Working through the entries below, find how many lines include the string "Calculate"; give only that number.

Start of Block

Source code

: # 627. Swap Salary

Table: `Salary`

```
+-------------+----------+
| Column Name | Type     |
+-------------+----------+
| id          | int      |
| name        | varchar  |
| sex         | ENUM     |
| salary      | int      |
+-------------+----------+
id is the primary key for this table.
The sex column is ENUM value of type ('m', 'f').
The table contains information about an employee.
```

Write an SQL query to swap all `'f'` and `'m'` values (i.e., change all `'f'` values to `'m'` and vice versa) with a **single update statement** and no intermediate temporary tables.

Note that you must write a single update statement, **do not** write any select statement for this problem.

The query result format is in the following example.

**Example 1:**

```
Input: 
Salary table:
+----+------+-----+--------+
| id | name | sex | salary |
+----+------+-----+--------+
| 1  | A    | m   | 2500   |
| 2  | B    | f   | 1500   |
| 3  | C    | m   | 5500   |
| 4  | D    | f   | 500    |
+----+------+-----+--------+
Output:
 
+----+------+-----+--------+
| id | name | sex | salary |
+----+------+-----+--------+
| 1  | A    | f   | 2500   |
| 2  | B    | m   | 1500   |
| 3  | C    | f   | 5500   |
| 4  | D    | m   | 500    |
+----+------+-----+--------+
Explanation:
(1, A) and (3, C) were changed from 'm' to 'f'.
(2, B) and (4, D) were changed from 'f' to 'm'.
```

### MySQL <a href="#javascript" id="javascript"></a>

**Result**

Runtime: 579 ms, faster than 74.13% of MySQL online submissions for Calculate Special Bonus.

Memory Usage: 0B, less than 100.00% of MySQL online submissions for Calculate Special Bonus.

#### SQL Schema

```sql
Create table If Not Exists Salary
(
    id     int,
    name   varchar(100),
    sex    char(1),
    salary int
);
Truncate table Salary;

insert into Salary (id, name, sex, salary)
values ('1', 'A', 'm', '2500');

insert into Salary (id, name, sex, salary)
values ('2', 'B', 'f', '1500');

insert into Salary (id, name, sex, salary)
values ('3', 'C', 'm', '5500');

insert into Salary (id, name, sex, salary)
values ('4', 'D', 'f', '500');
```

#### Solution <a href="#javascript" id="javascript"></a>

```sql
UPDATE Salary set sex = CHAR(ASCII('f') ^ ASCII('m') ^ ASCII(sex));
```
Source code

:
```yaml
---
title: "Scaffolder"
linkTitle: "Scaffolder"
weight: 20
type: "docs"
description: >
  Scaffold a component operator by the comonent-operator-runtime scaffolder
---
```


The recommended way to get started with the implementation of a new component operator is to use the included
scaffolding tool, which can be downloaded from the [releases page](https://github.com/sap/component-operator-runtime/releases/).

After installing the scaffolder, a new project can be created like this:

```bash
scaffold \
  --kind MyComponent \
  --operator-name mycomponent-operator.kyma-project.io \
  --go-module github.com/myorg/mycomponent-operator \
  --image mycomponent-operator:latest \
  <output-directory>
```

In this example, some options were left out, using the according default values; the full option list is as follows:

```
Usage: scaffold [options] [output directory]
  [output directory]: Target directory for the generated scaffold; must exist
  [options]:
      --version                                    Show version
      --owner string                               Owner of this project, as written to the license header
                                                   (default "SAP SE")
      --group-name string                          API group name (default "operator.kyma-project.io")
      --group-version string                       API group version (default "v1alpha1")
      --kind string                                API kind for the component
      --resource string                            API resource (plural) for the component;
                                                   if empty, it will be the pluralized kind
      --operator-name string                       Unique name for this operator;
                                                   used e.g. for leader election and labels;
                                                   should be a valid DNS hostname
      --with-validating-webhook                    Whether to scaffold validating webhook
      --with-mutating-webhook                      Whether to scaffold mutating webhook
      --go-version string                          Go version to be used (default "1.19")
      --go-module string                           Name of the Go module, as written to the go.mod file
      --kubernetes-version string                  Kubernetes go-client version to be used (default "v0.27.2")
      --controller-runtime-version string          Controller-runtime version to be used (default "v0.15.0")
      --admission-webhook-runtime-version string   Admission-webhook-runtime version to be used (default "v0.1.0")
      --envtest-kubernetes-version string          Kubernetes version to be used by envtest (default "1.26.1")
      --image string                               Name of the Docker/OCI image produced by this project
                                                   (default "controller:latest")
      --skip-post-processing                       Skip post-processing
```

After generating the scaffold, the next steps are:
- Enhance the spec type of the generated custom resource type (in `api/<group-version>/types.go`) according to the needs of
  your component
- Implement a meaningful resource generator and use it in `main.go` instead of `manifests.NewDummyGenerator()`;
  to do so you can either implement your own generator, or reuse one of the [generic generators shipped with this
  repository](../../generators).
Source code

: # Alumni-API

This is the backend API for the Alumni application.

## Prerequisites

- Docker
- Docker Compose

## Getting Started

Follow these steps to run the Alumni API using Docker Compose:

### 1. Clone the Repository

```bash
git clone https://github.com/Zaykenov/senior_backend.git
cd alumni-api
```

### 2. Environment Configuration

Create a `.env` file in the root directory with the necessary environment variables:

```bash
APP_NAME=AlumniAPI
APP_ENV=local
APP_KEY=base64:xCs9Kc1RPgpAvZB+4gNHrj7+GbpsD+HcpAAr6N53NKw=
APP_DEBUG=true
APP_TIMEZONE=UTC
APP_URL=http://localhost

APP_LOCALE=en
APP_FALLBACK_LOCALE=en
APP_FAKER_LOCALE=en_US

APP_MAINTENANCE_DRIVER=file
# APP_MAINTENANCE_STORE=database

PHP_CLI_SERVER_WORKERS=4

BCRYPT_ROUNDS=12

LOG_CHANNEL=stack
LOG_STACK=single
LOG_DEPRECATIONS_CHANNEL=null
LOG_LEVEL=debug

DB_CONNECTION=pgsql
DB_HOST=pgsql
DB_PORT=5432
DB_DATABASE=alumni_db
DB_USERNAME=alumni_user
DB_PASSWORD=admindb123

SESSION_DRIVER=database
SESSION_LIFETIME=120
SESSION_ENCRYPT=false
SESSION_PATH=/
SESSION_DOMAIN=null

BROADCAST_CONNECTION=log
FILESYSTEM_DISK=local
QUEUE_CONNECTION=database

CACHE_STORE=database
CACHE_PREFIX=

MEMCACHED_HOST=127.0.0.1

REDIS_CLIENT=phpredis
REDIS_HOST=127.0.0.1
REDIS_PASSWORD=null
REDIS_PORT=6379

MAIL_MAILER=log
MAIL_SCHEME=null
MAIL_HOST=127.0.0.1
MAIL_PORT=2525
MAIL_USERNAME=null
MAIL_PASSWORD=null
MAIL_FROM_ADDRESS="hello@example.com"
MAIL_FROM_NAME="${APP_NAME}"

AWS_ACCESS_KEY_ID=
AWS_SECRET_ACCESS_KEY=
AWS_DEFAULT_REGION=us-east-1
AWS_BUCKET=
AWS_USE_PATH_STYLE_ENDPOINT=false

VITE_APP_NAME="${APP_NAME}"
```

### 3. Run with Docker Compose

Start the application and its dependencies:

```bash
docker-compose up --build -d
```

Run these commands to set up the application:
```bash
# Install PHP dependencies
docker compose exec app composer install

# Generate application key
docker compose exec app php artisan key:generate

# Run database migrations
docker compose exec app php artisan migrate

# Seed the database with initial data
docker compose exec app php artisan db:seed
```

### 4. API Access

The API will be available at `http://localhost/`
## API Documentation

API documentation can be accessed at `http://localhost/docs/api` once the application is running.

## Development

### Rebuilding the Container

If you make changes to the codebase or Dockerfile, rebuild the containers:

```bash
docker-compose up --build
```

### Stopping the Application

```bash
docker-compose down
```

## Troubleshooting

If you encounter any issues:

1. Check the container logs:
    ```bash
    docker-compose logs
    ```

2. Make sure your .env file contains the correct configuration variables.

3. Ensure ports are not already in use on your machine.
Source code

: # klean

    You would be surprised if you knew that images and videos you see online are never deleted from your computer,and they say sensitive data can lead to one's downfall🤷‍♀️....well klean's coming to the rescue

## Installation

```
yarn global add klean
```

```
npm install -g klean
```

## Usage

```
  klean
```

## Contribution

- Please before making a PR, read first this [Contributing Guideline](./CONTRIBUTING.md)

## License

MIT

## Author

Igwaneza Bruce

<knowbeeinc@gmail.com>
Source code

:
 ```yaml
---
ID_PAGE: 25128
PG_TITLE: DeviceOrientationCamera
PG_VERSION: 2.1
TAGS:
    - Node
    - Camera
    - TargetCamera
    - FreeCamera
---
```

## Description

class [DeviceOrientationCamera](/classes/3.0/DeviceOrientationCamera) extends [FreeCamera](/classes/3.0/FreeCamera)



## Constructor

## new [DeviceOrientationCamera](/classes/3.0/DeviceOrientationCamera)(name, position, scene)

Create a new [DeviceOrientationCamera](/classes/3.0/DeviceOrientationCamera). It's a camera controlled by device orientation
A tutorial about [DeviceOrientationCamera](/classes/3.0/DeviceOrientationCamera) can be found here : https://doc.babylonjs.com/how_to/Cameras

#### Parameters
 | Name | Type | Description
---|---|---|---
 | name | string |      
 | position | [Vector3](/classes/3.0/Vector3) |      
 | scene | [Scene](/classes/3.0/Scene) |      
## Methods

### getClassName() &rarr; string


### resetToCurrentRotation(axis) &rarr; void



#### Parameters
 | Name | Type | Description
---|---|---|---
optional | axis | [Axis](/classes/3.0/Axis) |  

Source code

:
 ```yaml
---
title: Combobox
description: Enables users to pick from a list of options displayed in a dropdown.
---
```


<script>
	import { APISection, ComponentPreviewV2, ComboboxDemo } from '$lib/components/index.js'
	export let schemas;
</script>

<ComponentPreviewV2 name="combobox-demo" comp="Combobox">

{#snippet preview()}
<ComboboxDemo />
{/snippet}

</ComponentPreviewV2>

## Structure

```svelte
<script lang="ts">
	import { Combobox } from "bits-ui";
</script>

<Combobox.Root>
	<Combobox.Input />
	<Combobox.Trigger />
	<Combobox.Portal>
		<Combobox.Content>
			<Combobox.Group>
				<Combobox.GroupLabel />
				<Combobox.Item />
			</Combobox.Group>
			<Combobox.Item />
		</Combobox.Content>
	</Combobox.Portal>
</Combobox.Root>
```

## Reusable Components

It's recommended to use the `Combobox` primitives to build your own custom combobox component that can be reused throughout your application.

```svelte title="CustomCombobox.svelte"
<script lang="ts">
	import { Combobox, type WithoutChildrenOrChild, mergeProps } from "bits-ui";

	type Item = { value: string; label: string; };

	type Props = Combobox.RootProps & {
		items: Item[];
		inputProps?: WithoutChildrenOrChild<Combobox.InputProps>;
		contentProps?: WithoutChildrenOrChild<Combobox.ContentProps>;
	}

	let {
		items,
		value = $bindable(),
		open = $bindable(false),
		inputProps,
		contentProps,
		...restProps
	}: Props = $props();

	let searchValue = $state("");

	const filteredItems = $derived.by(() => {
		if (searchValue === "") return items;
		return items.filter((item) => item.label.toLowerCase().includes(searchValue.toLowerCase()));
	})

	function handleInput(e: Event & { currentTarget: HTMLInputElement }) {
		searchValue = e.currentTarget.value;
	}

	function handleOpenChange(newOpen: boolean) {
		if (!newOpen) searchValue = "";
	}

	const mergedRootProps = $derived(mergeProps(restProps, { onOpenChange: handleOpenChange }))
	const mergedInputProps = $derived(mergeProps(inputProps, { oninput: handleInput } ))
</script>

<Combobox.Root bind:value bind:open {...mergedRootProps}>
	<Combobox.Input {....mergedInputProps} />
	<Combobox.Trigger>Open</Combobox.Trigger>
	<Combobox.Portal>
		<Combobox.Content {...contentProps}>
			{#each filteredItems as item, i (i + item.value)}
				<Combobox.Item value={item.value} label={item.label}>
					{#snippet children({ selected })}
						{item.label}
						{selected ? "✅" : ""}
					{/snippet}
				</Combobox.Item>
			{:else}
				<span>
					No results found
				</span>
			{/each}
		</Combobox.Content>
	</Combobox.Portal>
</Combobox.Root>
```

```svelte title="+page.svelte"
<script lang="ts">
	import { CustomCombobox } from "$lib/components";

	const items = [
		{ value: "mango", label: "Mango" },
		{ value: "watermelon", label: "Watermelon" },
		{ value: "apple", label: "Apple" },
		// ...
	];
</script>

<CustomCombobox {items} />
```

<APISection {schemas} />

End of Block

Answer to the problem: 2